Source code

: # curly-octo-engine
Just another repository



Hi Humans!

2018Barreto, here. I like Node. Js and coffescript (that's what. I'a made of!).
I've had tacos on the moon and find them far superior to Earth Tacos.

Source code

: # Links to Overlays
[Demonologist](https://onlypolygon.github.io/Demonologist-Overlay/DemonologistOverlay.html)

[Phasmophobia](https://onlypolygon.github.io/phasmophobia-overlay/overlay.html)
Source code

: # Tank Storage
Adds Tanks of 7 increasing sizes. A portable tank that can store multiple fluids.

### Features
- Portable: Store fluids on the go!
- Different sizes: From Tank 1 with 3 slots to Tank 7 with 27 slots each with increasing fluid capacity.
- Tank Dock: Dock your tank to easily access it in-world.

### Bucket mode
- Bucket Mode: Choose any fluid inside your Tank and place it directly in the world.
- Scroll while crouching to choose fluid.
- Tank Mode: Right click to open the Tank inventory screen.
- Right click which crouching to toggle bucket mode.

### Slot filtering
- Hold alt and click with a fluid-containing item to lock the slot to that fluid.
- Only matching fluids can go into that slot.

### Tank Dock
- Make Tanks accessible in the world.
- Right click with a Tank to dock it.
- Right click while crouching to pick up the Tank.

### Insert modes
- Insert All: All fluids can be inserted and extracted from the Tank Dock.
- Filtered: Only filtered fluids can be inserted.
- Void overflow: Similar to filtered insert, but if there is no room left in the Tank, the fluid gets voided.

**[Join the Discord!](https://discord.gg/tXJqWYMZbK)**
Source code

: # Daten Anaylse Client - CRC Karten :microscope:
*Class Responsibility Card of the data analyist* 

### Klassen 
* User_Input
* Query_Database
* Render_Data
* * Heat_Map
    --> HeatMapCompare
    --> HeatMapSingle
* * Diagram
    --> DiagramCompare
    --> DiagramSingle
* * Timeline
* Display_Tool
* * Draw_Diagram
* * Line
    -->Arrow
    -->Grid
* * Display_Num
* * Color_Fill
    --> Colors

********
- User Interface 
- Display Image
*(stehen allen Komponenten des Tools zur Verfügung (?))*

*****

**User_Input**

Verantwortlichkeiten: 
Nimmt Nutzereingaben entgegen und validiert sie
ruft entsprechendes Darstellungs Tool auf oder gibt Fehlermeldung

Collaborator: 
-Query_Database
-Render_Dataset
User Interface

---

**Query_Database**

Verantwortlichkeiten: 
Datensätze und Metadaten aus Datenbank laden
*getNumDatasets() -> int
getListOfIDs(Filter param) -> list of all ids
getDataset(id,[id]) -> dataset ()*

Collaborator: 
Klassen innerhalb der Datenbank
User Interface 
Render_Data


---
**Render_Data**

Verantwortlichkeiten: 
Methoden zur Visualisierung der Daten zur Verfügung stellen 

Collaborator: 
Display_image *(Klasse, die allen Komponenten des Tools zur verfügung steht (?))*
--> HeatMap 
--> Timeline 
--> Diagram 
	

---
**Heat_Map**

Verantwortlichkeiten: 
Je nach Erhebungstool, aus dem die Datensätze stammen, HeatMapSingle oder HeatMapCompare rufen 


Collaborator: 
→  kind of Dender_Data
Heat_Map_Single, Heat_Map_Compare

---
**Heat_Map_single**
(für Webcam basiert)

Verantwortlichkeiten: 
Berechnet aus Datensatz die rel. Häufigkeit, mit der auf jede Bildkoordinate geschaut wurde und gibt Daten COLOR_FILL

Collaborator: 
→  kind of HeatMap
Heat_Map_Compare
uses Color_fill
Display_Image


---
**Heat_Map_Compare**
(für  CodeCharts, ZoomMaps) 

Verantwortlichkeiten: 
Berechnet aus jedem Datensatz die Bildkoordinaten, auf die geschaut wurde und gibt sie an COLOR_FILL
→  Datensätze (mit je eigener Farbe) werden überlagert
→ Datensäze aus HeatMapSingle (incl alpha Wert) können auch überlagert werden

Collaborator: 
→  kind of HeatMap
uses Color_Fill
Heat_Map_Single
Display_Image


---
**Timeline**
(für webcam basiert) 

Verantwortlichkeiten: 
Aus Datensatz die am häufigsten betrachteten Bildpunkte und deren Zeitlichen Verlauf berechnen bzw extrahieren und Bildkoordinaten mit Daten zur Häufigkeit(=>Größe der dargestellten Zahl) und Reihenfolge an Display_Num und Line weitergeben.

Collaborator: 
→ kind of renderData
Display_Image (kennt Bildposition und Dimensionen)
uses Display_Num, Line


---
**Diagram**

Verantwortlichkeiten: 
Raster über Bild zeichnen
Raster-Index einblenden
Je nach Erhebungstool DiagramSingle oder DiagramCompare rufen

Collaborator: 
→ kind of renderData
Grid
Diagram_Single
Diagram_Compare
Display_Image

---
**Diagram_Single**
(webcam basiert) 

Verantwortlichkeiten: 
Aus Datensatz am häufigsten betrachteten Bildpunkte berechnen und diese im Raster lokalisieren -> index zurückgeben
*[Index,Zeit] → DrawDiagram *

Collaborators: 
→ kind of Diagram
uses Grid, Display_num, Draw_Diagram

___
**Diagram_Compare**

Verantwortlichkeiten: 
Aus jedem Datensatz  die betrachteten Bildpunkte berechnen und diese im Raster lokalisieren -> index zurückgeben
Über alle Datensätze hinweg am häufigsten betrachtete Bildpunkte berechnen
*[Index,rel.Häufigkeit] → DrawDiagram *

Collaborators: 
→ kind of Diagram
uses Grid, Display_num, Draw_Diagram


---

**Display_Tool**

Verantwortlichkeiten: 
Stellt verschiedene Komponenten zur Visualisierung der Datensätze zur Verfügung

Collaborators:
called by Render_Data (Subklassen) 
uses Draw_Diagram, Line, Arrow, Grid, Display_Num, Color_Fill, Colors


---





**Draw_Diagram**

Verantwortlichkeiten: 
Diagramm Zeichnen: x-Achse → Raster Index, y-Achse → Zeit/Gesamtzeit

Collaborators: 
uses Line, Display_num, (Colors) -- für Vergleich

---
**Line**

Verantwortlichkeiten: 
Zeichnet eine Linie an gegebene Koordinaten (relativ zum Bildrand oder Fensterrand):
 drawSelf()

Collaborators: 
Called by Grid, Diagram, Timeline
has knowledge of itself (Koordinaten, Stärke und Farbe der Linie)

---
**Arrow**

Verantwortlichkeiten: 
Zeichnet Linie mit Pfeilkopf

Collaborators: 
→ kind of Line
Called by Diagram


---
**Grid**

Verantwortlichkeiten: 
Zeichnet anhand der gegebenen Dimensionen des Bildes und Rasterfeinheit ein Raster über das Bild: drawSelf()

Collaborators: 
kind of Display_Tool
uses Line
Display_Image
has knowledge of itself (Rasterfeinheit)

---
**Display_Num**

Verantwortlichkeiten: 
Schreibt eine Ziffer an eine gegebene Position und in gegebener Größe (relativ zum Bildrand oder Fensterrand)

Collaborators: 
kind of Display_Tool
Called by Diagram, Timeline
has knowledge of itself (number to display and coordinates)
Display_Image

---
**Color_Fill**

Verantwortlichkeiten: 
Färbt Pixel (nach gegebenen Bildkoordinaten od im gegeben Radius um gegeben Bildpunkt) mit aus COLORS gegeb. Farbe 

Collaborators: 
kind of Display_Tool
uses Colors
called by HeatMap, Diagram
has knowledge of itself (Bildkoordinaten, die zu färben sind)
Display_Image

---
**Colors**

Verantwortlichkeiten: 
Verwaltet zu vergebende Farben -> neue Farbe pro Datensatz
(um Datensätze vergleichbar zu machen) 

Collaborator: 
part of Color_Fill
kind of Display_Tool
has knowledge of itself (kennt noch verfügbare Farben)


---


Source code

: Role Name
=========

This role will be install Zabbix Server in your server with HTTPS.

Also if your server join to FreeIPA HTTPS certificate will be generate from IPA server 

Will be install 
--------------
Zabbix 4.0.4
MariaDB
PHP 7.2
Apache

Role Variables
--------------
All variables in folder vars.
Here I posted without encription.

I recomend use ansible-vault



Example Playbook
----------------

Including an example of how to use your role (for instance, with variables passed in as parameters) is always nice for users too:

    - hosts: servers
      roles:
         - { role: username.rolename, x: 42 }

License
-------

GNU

> Work request
Would you copy, word for word, only the lines from the start of the listing to the one that contains "# Tank Storage", both included?

> Reply to the exercise
Source code

: # curly-octo-engine
Just another repository



Hi Humans!

2018Barreto, here. I like Node. Js and coffescript (that's what. I'a made of!).
I've had tacos on the moon and find them far superior to Earth Tacos.

Source code

: # Links to Overlays
[Demonologist](https://onlypolygon.github.io/Demonologist-Overlay/DemonologistOverlay.html)

[Phasmophobia](https://onlypolygon.github.io/phasmophobia-overlay/overlay.html)
Source code

: # Tank Storage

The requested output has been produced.